Netanyahu, who has made a political career out of hawkish security policies, warned that there could be no "temporary truce" in Gaza until Hamas releases the hostages.

'Utterly shocked' 

Israel says it has struck 12,000 targets across the Palestinian territory since "Operation Iron Swords" began on October 7, one of the fiercest bombing campaigns in recent memory.

In Gaza City's centre, there was another strike Friday, this one on the doorstep of the territory's largest hospital Al-Shifa.

Israel's military said it had targeted an ambulance used by a "Hamas terrorist cell" and had "neutralized" those inside.

"We emphasise that this area in Gaza is a war zone. Civilians are repeatedly called upon to evacuate southward for their own safety," the Israel Defense Forces said.

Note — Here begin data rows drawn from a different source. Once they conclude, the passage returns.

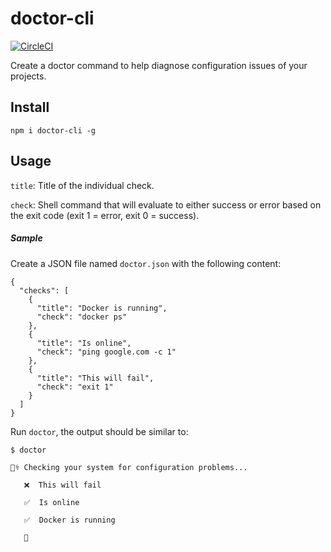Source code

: # doctor-cli

[![CircleCI](https://circleci.com/gh/mauriciomelo/doctor-cli/tree/master.svg?style=svg)](https://circleci.com/gh/mauriciomelo/doctor-cli/tree/master)

Create a doctor command to help diagnose configuration issues of your projects.

## Install

```
npm i doctor-cli -g
```

## Usage

`title`: Title of the individual check.

`check`: Shell command that will evaluate to either success or error based on the exit code (exit 1 = error, exit 0 = success).

##### Sample

Create a JSON file named `doctor.json` with the following content:

```
{
  "checks": [
    {
      "title": "Docker is running",
      "check": "docker ps"
    },
    {
      "title": "Is online",
      "check": "ping google.com -c 1"
    },
    {
      "title": "This will fail",
      "check": "exit 1"
    }
  ]
}
```

Run `doctor`, the output should be similar to:

```
$ doctor

👩‍⚕️ Checking your system for configuration problems...

   ❌  This will fail

   ✅  Is online

   ✅  Docker is running

   🤒
```
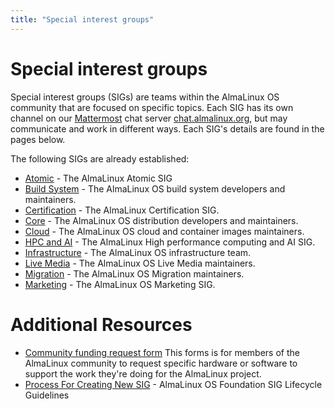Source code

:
 ```yaml
---
title: "Special interest groups"
---
```


# Special interest groups

Special interest groups (SIGs) are teams within the AlmaLinux OS community that are focused on specific topics. Each SIG has its own channel on our [Mattermost](https://mattermost.com/) chat server [chat.almalinux.org](https://chat.almalinux.org/), but may communicate and work in different ways. Each SIG's details are found in the pages below. 

The following SIGs are already established:

* [Atomic](/sigs/Atomic) - The AlmaLinux Atomic SIG
* [Build System](/sigs/Build-System) - The AlmaLinux OS build system developers and maintainers.
* [Certification](/sigs/Certification) - The AlmaLinux Certification SIG.
* [Core](/sigs/Core) - The AlmaLinux OS distribution developers and maintainers.
* [Cloud](/sigs/Cloud) - The AlmaLinux OS cloud and container images maintainers.
* [HPC and AI](/sigs/HPCandAI) - The AlmaLinux High performance computing and AI SIG.
* [Infrastructure](/sigs/Infrastructure) - The AlmaLinux OS infrastructure team.
* [Live Media](/sigs/LiveMedia) - The AlmaLinux OS Live Media maintainers.
* [Migration](/sigs/Migration) - The AlmaLinux OS Migration maintainers.
* [Marketing](/sigs/Marketing) - The AlmaLinux OS Marketing SIG.


# Additional Resources

* [Community funding request form](https://forms.gle/tpoJUKPLGy3tY3DH9)
This forms is for members of the AlmaLinux community to request specific hardware or software to support the work they're doing for the AlmaLinux project.
* [Process For Creating New SIG](/sigs/ProcessForCreatingNewSIG) - AlmaLinux OS Foundation SIG Lifecycle Guidelines
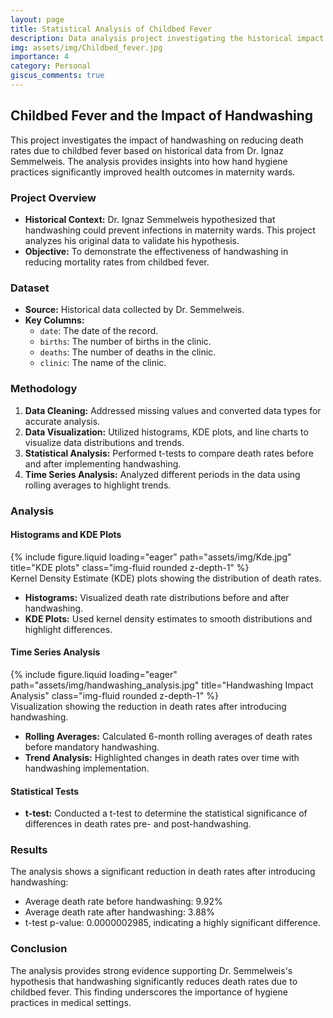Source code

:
 ```yaml
---
layout: page
title: Statistical Analysis of Childbed Fever
description: Data analysis project investigating the historical impact of handwashing on reducing childbed fever.
img: assets/img/Childbed_fever.jpg
importance: 4
category: Personal
giscus_comments: true
---
```


## Childbed Fever and the Impact of Handwashing

This project investigates the impact of handwashing on reducing death rates due to childbed fever based on historical data from Dr. Ignaz Semmelweis. The analysis provides insights into how hand hygiene practices significantly improved health outcomes in maternity wards.

### Project Overview

- **Historical Context:** Dr. Ignaz Semmelweis hypothesized that handwashing could prevent infections in maternity wards. This project analyzes his original data to validate his hypothesis.
- **Objective:** To demonstrate the effectiveness of handwashing in reducing mortality rates from childbed fever.

### Dataset

- **Source:** Historical data collected by Dr. Semmelweis.
- **Key Columns:**
  - `date`: The date of the record.
  - `births`: The number of births in the clinic.
  - `deaths`: The number of deaths in the clinic.
  - `clinic`: The name of the clinic.

### Methodology

1. **Data Cleaning:** Addressed missing values and converted data types for accurate analysis.
2. **Data Visualization:** Utilized histograms, KDE plots, and line charts to visualize data distributions and trends.
3. **Statistical Analysis:** Performed t-tests to compare death rates before and after implementing handwashing.
4. **Time Series Analysis:** Analyzed different periods in the data using rolling averages to highlight trends.



### Analysis

#### Histograms and KDE Plots

<div class="row">
    <div class="col-sm mt-3 mt-md-0">
        {% include figure.liquid loading="eager" path="assets/img/Kde.jpg" title="KDE plots" class="img-fluid rounded z-depth-1" %}
    </div>
</div>
<div class="caption">
    Kernel Density Estimate (KDE) plots showing the distribution of death rates.
</div>

- **Histograms:** Visualized death rate distributions before and after handwashing.
- **KDE Plots:** Used kernel density estimates to smooth distributions and highlight differences.

#### Time Series Analysis

<div class="row">
    <div class="col-sm mt-3 mt-md-0">
        {% include figure.liquid loading="eager" path="assets/img/handwashing_analysis.jpg" title="Handwashing Impact Analysis" class="img-fluid rounded z-depth-1" %}
    </div>
</div>
<div class="caption">
    Visualization showing the reduction in death rates after introducing handwashing.
</div>

- **Rolling Averages:** Calculated 6-month rolling averages of death rates before mandatory handwashing.
- **Trend Analysis:** Highlighted changes in death rates over time with handwashing implementation.

#### Statistical Tests

- **t-test:** Conducted a t-test to determine the statistical significance of differences in death rates pre- and post-handwashing.

### Results

The analysis shows a significant reduction in death rates after introducing handwashing:

- Average death rate before handwashing: 9.92%
- Average death rate after handwashing: 3.88%
- t-test p-value: 0.0000002985, indicating a highly significant difference.

### Conclusion

The analysis provides strong evidence supporting Dr. Semmelweis's hypothesis that handwashing significantly reduces death rates due to childbed fever. This finding underscores the importance of hygiene practices in medical settings.
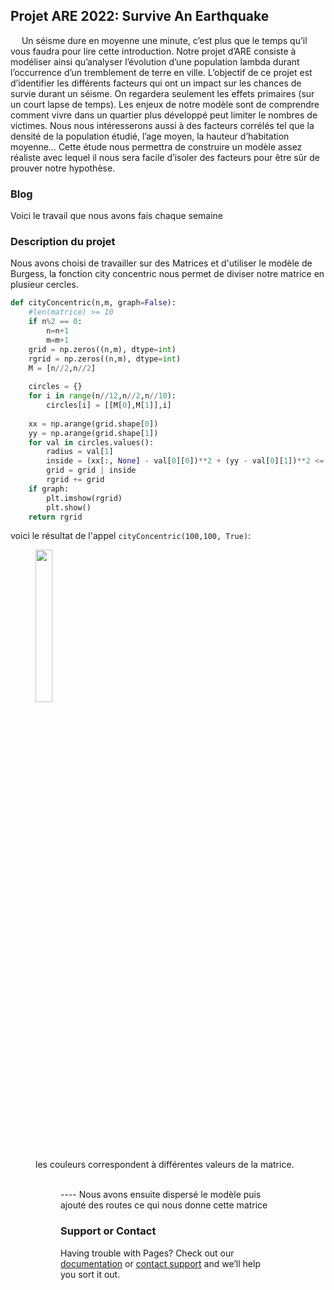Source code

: ## Projet ARE 2022: Survive An Earthquake

  Un séisme dure en moyenne une minute, c’est plus que le temps qu’il vous faudra pour lire cette introduction. Notre projet d’ARE consiste à modéliser ainsi qu’analyser l’évolution d’une population lambda durant l’occurrence d’un tremblement de terre en ville. L’objectif de ce projet est d’identifier les différents facteurs qui ont un impact sur les chances de survie durant un séisme. On regardera seulement les effets primaires (sur un court lapse de temps). Les enjeux de notre modèle sont de comprendre comment vivre dans un quartier plus développé peut limiter le nombres de victimes. Nous nous intéresserons aussi à des facteurs corrélés tel que la densité de la population étudié, l’age moyen, la hauteur d’habitation moyenne… Cette étude nous permettra de construire un modèle assez réaliste avec lequel il nous sera facile d’isoler des facteurs pour être sûr de prouver notre hypothèse.

### Blog

Voici le travail que nous avons fais chaque semaine

### Description du projet

Nous avons choisi de travailler sur des Matrices et d'utiliser le modèle de Burgess, la fonction city concentric nous permet de diviser notre matrice en plusieur cercles.
```py
def cityConcentric(n,m, graph=False):
    #len(matrice) >= 10
    if n%2 == 0:
        n=n+1
        m=m+1
    grid = np.zeros((n,m), dtype=int) 
    rgrid = np.zeros((n,m), dtype=int) 
    M = [n//2,n//2]
        
    circles = {}
    for i in range(n//12,n//2,n//10):
        circles[i] = [[M[0],M[1]],i]
    
    xx = np.arange(grid.shape[0])
    yy = np.arange(grid.shape[1])
    for val in circles.values():
        radius = val[1]
        inside = (xx[:, None] - val[0][0])**2 + (yy - val[0][1])**2 <= radius**2
        grid = grid | inside
        rgrid += grid
    if graph:
        plt.imshow(rgrid)
        plt.show()
    return rgrid
```

voici le résultat de l'appel `cityConcentric(100,100, True)`: 

<figure>
    <img width="25%" src="https://user-images.githubusercontent.com/99738357/163983314-b5af5387-a496-4715-94f9-5afcf9927ca8.png">
    <figcaption>les couleurs correspondent à différentes valeurs de la matrice.</figcaption>
<figure>
<br>
----
Nous avons ensuite dispersé le modèle puis ajouté des routes ce qui nous donne cette matrice

### Support or Contact

Having trouble with Pages? Check out our [documentation](https://docs.github.com/categories/github-pages-basics/) or [contact support](https://support.github.com/contact) and we’ll help you sort it out.
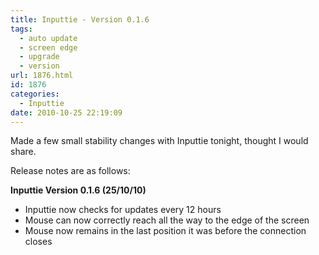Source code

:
 ```yaml
---
title: Inputtie - Version 0.1.6
tags:
  - auto update
  - screen edge
  - upgrade
  - version
url: 1876.html
id: 1876
categories:
  - Inputtie
date: 2010-10-25 22:19:09
---
```


Made a few small stability changes with Inputtie tonight, thought I would share.
<!-- more -->
Release notes are as follows:

**Inputtie Version 0.1.6 (25/10/10)**

+ Inputtie now checks for updates every 12 hours
+ Mouse can now correctly reach all the way to the edge of the screen
+ Mouse now remains in the last position it was before the connection closes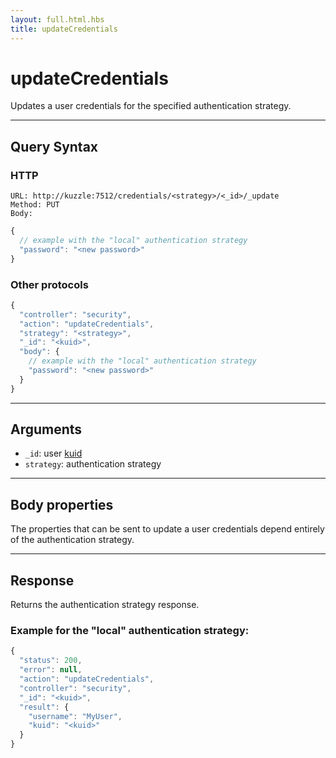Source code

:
 ```yaml
---
layout: full.html.hbs
title: updateCredentials
---
```


# updateCredentials

<SinceBadge version="1.0.0" />

Updates a user credentials for the specified authentication strategy.

---

## Query Syntax

### HTTP

```http
URL: http://kuzzle:7512/credentials/<strategy>/<_id>/_update
Method: PUT
Body:
```

```js
{
  // example with the "local" authentication strategy
  "password": "<new password>"
}
```

### Other protocols

```js
{
  "controller": "security",
  "action": "updateCredentials",
  "strategy": "<strategy>",
  "_id": "<kuid>",
  "body": {
    // example with the "local" authentication strategy
    "password": "<new password>"
  }
}
```

---

## Arguments

- `_id`: user [kuid](/core/1/guide/kuzzle-depth/authentication/#the-kuzzle-user-identifier)
- `strategy`: authentication strategy

---

## Body properties

The properties that can be sent to update a user credentials depend entirely of the authentication strategy.

---

## Response

Returns the authentication strategy response.

### Example for the "local" authentication strategy:

```javascript
{
  "status": 200,
  "error": null,
  "action": "updateCredentials",
  "controller": "security",
  "_id": "<kuid>",
  "result": {
    "username": "MyUser",
    "kuid": "<kuid>"
  }
}
```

The Hamas government said 15 people were killed, mirroring figures released by the Palestinian Red Crescent.

An AFP journalist saw multiple bodies beside the blood-splattered Palestinian Red Crescent vehicle.

A child was carried away and a dead horse lay nearby, still tethered to a cart.

The Red Crescent said a convoy of five vehicles had been destined for the Rafah border crossing with Egypt, when they were struck multiple times.

One vehicle had been transporting a 35-year-old woman with shrapnel wounds.

World Health Organization chief Tedros Adhanom Ghebreyesus said he was "utterly shocked" by the strike.

"We reiterate: patients, health workers, facilities and ambulances must be protected at all times. Always", he said.

A senior White House official said that Hamas had tried to use a US-brokered deal opening the Egyptian border crossing to get its cadres out.

Hamas provided a list of wounded Palestinians for evacuation with one-third of the names those of Hamas members and fighters, the official said.

"That was just unacceptable to Egypt, to us, to Israel," the official added.

Egypt's health ministry said just 17 wounded Palestinians were evacuated for treatment in Egyptian hospitals Friday instead of the 28 originally planned because of the "events" at Al-Shifa.

 Shuttle diplomacy 

On Saturday, Blinken is due to hold talks in Amman with the foreign ministers of Jordan, Egypt, Saudi Arabia, the United Arab Emirates and Qatar.

That meeting comes amid mounting Arab anger over the civilian death toll from war, and increasing fears that the conflict could spread.

The leader of Lebanon's powerful Iran-backed Hezbollah movement, Hassan Nasrallah, on Friday broke weeks of silence to warn Israel that the possibility of "total war is realistic".

Israel's Netanyahu warned Hezbollah it would "pay an unimaginable price" for any misstep.

Saturday's six-nation talks in Amman is also likely to touch on the question of Gaza's future beyond the war.

The United States has renewed calls for the creation of a Palestinian state, but few expect success now after decades of failure.

In Tel Aviv, Blinken said the two-state solution -- a Palestinian state that sits alongside Israel -- was "best viable path -- indeed, the only path" to peace and security for both communities.

Netanyahu has spent decades vehemently opposing that vision. And it is unclear what appetite still-shocked and grieving Israelis will have for reconciliation or concessions.  

The United States has also urged the Palestinian Authority, which ceded power to Hamas in Gaza more than 15 years ago, to retake control. 

A representative of the Palestinian Authority led by president Mahmud Abbas will also attend the meeting in Amman.

Inside Israel, authorities began forcing thousands of Palestinian workers to return to Gaza. 

"Thousands of workers who were blocked in Israel since October 7 have been brought back," the head of Gaza's crossings authority, Hisham Adwan, told AFP.

The United Nations Human Rights Office said it was "deeply concerned" about the expulsions.

Before the war started, some 18,500 Gazans held Israeli work permits, according to Israeli defence officials, but it was not clear how many were in the country on October 7.